Celebrity spirits are a dime a dozen these days — and we’ve reviewed more than a few of them here. Every actor, musician, and retired athlete with a publicist and a drinking habit seems to have one. But when eleven-time Grammy Award winner Chris Stapleton teams up with Buffalo Trace’s Master Distiller Harlen Wheatley, you pay attention. Traveller Whiskey Blend No. 40 carries the weight of the Buffalo Trace name, the credibility of master distiller Harlen Wheatley, and the star power of one of country music’s most respected artists… the question is whether any of that star-studded potential actually made a difference inside the bottle.
History
As I just mentioned, Traveller Whiskey is a collaboration between Chris Stapleton and Buffalo Trace Distillery’s Master Distiller Harlen Wheatley, founded in 2024 and backed by Sazerac.

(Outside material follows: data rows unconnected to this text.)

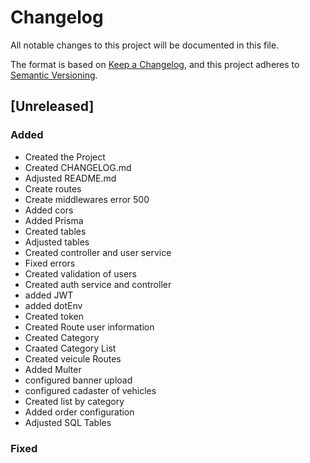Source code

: # Changelog

All notable changes to this project will be documented in this file.

The format is based on [Keep a Changelog](https://keepachangelog.com/en/1.0.0/),
and this project adheres to [Semantic Versioning](https://semver.org/spec/v2.0.0.html).

## [Unreleased]

### Added

- Created the Project
- Created CHANGELOG.md
- Adjusted README.md
- Create routes 
- Create middlewares error 500
- Added cors
- Added Prisma
- Created tables
- Adjusted tables
- Created controller and user service
- Fixed errors
- Created validation of users
- Created auth service and controller
- added JWT
- added dotEnv
- Created token
- Created Route user information
- Created Category 
- Craated Category List
- Created veicule Routes
- Added Multer
- configured banner upload
- configured cadaster of vehicles
- Created list by category
- Added order configuration
- Adjusted SQL Tables

### Fixed


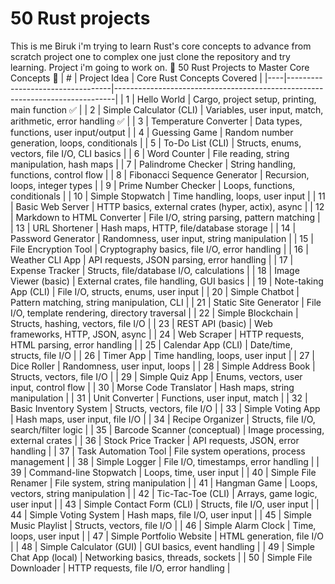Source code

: # 50  Rust projects
This is me Biruk i'm trying to learn Rust's core concepts to advance from scratch project one to complex one just clone the repository and try learning.
Project i'm going to work on.
🚀 50 Rust Projects to Master Core Concepts 🦀
| #  | Project Idea                      | Core Rust Concepts Covered                                                   |
|----|----------------------------------|------------------------------------------------------------------------------|
| 1  | Hello World                      | Cargo, project setup, printing, main function  ✅                            |
| 2  | Simple Calculator (CLI)         | Variables, user input, match, arithmetic, error handling  ✅                  |
| 3  | Temperature Converter           | Data types, functions, user input/output                                     |
| 4  | Guessing Game                   | Random number generation, loops, conditionals                                |
| 5  | To-Do List (CLI)                | Structs, enums, vectors, file I/O, CLI basics                                |
| 6  | Word Counter                    | File reading, string manipulation, hash maps                                 |
| 7  | Palindrome Checker             | String handling, functions, control flow                                     |
| 8  | Fibonacci Sequence Generator   | Recursion, loops, integer types                                              |
| 9  | Prime Number Checker           | Loops, functions, conditionals                                               |
| 10 | Simple Stopwatch               | Time handling, loops, user input                                             |
| 11 | Basic Web Server               | HTTP basics, external crates (hyper, actix), async                           |
| 12 | Markdown to HTML Converter     | File I/O, string parsing, pattern matching                                   |
| 13 | URL Shortener                  | Hash maps, HTTP, file/database storage                                       |
| 14 | Password Generator             | Randomness, user input, string manipulation                                  |
| 15 | File Encryption Tool           | Cryptography basics, file I/O, error handling                                |
| 16 | Weather CLI App                | API requests, JSON parsing, error handling                                   |
| 17 | Expense Tracker                | Structs, file/database I/O, calculations                                     |
| 18 | Image Viewer (basic)           | External crates, file handling, GUI basics                                   |
| 19 | Note-taking App (CLI)          | File I/O, structs, enums, user input                                         |
| 20 | Simple Chatbot                 | Pattern matching, string manipulation, CLI                                   |
| 21 | Static Site Generator          | File I/O, template rendering, directory traversal                            |
| 22 | Simple Blockchain              | Structs, hashing, vectors, file I/O                                          |
| 23 | REST API (basic)               | Web frameworks, HTTP, JSON, async                                            |
| 24 | Web Scraper                    | HTTP requests, HTML parsing, error handling                                  |
| 25 | Calendar App (CLI)            | Date/time, structs, file I/O                                                 |
| 26 | Timer App                      | Time handling, loops, user input                                             |
| 27 | Dice Roller                    | Randomness, user input, loops                                                |
| 28 | Simple Address Book            | Structs, vectors, file I/O                                                   |
| 29 | Simple Quiz App                | Enums, vectors, user input, control flow                                     |
| 30 | Morse Code Translator          | Hash maps, string manipulation                                               |
| 31 | Unit Converter                 | Functions, user input, match                                                 |
| 32 | Basic Inventory System         | Structs, vectors, file I/O                                                   |
| 33 | Simple Voting App              | Hash maps, user input, file I/O                                              |
| 34 | Recipe Organizer               | Structs, file I/O, search/filter logic                                       |
| 35 | Barcode Scanner (conceptual)   | Image processing, external crates                                            |
| 36 | Stock Price Tracker            | API requests, JSON, error handling                                           |
| 37 | Task Automation Tool           | File system operations, process management                                   |
| 38 | Simple Logger                  | File I/O, timestamps, error handling                                         |
| 39 | Command-line Stopwatch         | Loops, time, user input                                                      |
| 40 | Simple File Renamer            | File system, string manipulation                                             |
| 41 | Hangman Game                   | Loops, vectors, string manipulation                                          |
| 42 | Tic-Tac-Toe (CLI)              | Arrays, game logic, user input                                               |
| 43 | Simple Contact Form (CLI)      | Structs, file I/O, user input                                                |
| 44 | Simple Voting System           | Hash maps, file I/O, user input                                              |
| 45 | Simple Music Playlist          | Structs, vectors, file I/O                                                   |
| 46 | Simple Alarm Clock             | Time, loops, user input                                                      |
| 47 | Simple Portfolio Website       | HTML generation, file I/O                                                    |
| 48 | Simple Calculator (GUI)        | GUI basics, event handling                                                   |
| 49 | Simple Chat App (local)        | Networking basics, threads, sockets                                          |
| 50 | Simple File Downloader         | HTTP requests, file I/O, error handling                                      |

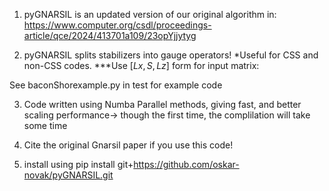1. pyGNARSIL is an updated version of our original algorithm in:
https://www.computer.org/csdl/proceedings-article/qce/2024/413701a109/23opYjjytyg

2. pyGNARSIL splits stabilizers into gauge operators!
*Useful for CSS and non-CSS codes.
***Use $[Lx,S,Lz]$ form for input matrix:
   
See baconShorexample.py in test for example code

3. Code written using Numba Parallel methods, giving fast, and better scaling performance-> though the first time, the complilation will take some time

4. Cite the original Gnarsil paper if you use this code!

5. install using pip install git+https://github.com/oskar-novak/pyGNARSIL.git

Stapleton, born and raised in Paintsville, Kentucky, has been a fixture in Nashville since the early 2000s — first as a songwriter penning hits for other artists, then as a solo performer who broke through with his debut album Traveller in 2015. That album, a raw and old-school country record, won multiple Grammys and turned Stapleton into one of the biggest names in the genre.

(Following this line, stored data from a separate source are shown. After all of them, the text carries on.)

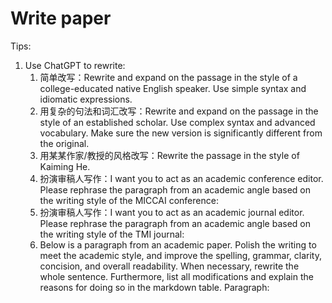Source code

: # Write paper



Tips:

1. Use ChatGPT to rewrite:
   1. 简单改写：Rewrite and expand on the passage in the style of a college-educated native English speaker. Use simple syntax and idiomatic expressions.
   2. 用复杂的句法和词汇改写：Rewrite and expand on the passage in the style of an established scholar. Use complex syntax and advanced vocabulary. Make sure the new version is significantly different from the original.
   3. 用某某作家/教授的风格改写：Rewrite the passage in the style of Kaiming He.
   4. 扮演审稿人写作：I want you to act as an academic conference editor. Please rephrase the paragraph from an academic angle based on the writing style of the MICCAI conference: 
   5. 扮演审稿人写作：I want you to act as an academic journal editor. Please rephrase the paragraph from an academic angle based on the writing style of the TMI journal: 
   6. Below is a paragraph from an academic paper. Polish the writing to meet the academic style, and improve the spelling, grammar, clarity, concision, and overall readability. When necessary, rewrite the whole sentence. Furthermore, list all modifications and explain the reasons for doing so in the markdown table. Paragraph:
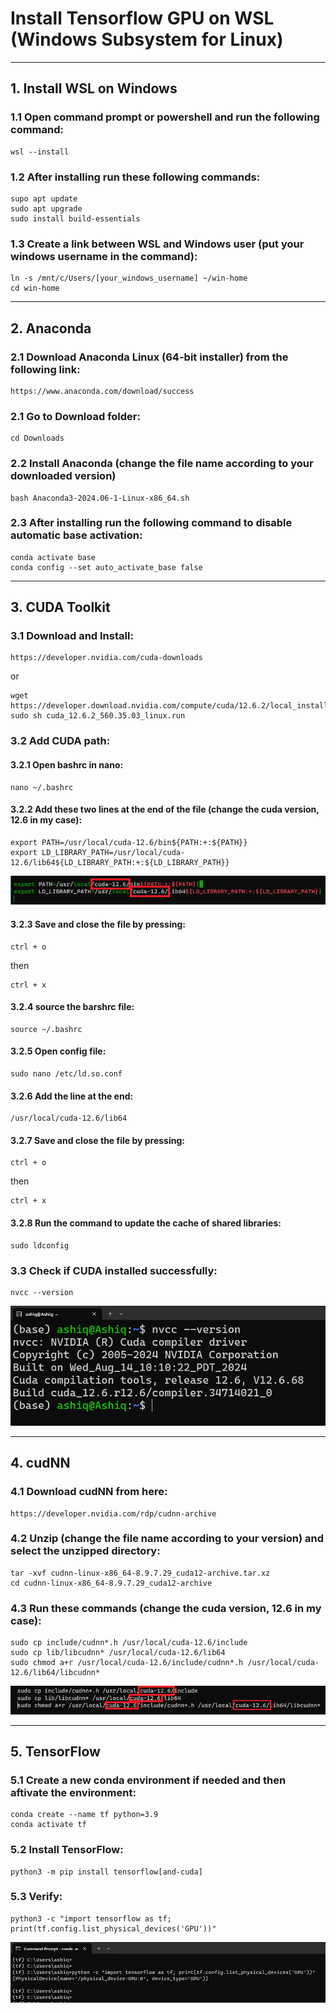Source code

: # Install Tensorflow GPU on WSL (Windows Subsystem for Linux)

---
## 1. Install WSL on Windows
### 1.1 Open command prompt or powershell and run the following command:

    wsl --install

### 1.2 After installing run these following commands:
    supo apt update
    sudo apt upgrade
    sudo install build-essentials

### 1.3 Create a link between WSL and Windows user (put your windows username in the command):
    ln -s /mnt/c/Users/[your_windows_username] ~/win-home
    cd win-home

---
## 2. Anaconda
### 2.1 Download Anaconda Linux (64-bit installer) from the following link:
    https://www.anaconda.com/download/success
### 2.1 Go to Download folder:
    cd Downloads
### 2.2 Install Anaconda (change the file name according to your downloaded version)
    bash Anaconda3-2024.06-1-Linux-x86_64.sh
### 2.3 After installing run the following command to disable automatic base activation:
    conda activate base
    conda config --set auto_activate_base false

---
## 3. CUDA Toolkit
### 3.1 Download and Install:
    https://developer.nvidia.com/cuda-downloads
or <br>

    wget https://developer.download.nvidia.com/compute/cuda/12.6.2/local_installers/cuda_12.6.2_560.35.03_linux.run
    sudo sh cuda_12.6.2_560.35.03_linux.run
### 3.2 Add CUDA path:
#### 3.2.1 Open bashrc in nano:
    nano ~/.bashrc
#### 3.2.2 Add these two lines at the end of the file (change the cuda version, 12.6 in my case):
    export PATH=/usr/local/cuda-12.6/bin${PATH:+:${PATH}} 
    export LD_LIBRARY_PATH=/usr/local/cuda-12.6/lib64${LD_LIBRARY_PATH:+:${LD_LIBRARY_PATH}}

![plot](./screenshots/path.png)

#### 3.2.3 Save and close the file by pressing:
    ctrl + o 
then <br>

    ctrl + x
#### 3.2.4 source the barshrc file:
    source ~/.bashrc
#### 3.2.5 Open config file:
    sudo nano /etc/ld.so.conf
#### 3.2.6 Add the line at the end:
    /usr/local/cuda-12.6/lib64
#### 3.2.7 Save and close the file by pressing:
    ctrl + o 
then <br>

    ctrl + x
#### 3.2.8 Run the command to update the cache of shared libraries:
    sudo ldconfig
### 3.3 Check if CUDA installed successfully:
    nvcc --version 
![plot](./screenshots/nvcc.png)

---
## 4. cudNN
### 4.1 Download cudNN from here:
    https://developer.nvidia.com/rdp/cudnn-archive
### 4.2 Unzip (change the file name according to your version) and select the unzipped directory:
    tar -xvf cudnn-linux-x86_64-8.9.7.29_cuda12-archive.tar.xz
    cd cudnn-linux-x86_64-8.9.7.29_cuda12-archive    
### 4.3 Run these commands (change the cuda version, 12.6 in my case):
    sudo cp include/cudnn*.h /usr/local/cuda-12.6/include
    sudo cp lib/libcudnn* /usr/local/cuda-12.6/lib64
    sudo chmod a+r /usr/local/cuda-12.6/include/cudnn*.h /usr/local/cuda-12.6/lib64/libcudnn*

![plot](./screenshots/path2.png)

---
## 5. TensorFlow
### 5.1 Create a new conda environment if needed and then aftivate the environment:
    conda create --name tf python=3.9
    conda activate tf
### 5.2 Install TensorFlow:
    python3 -m pip install tensorflow[and-cuda]
### 5.3 Verify:
    python3 -c "import tensorflow as tf; print(tf.config.list_physical_devices('GPU'))"
![plot](./screenshots/tf.png)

Stapleton has been open about the fact that he’s a longtime bourbon enthusiast and a fan of Buffalo Trace specifically. He’s also been candid in interviews about his complicated relationship with alcohol — he’s talked publicly about getting a grip on excessive drinking without pursuing total sobriety. We saw something similar when we reviewed Blackened Whiskey (a whiskey produced by a recovering alcoholic musician).
On the manufacturing side of the partnership, Harlen Wheatley needs no introduction. He’s been at Buffalo Trace for decades, overseeing the production of everything from Buffalo Trace Bourbon to Blanton’s, Eagle Rare, W.L. Weller, and the coveted modern Pappy Van Winkle lineup. According to Wheatley, the two experimented with more than 50 different blends before settling on Blend No. 40 (hence the name on the label).
Buffalo Trace Distillery, of course, is owned by the Sazerac Company, a privately-held spirits conglomerate based in New Orleans with roots going back to the 19th century. Sazerac owns a staggering portfolio of distilleries and brands, and Buffalo Trace is their crown jewel. Traveller is the first celebrity-collaboration whiskey that Buffalo Trace has put its name on, which either speaks to the seriousness of the partnership or the size of the marketing opportunity. Probably both.
The brand has already secured a deal as the first-ever Official Whiskey of Major League Baseball, so whatever you think about the liquid, the marketing machine behind this thing is not messing around.
Product
Here’s where things get a bit murky, and I’m just going to be straight with you: there is very little publicly disclosed about what’s actually inside this bottle.
Traveller Whiskey is classified as a “blended whiskey”, which by TTB (Alcohol and Tobacco Tax and Trade Bureau) definition means it must contain at least 20% straight whiskey, with the remainder being any combination of other whiskey types or neutral grain spirits. Sazerac has claimed that the current blend contains zero percent grain neutral spirits, which is good in theory as it means everything in here is actual whiskey. But even then, the definition of “whiskey” is so broad and sets so low a bar for the quality of what’s actually in the bottle that, honestly, truly neutral grain spirits might actually be a better option in terms of flavor profile.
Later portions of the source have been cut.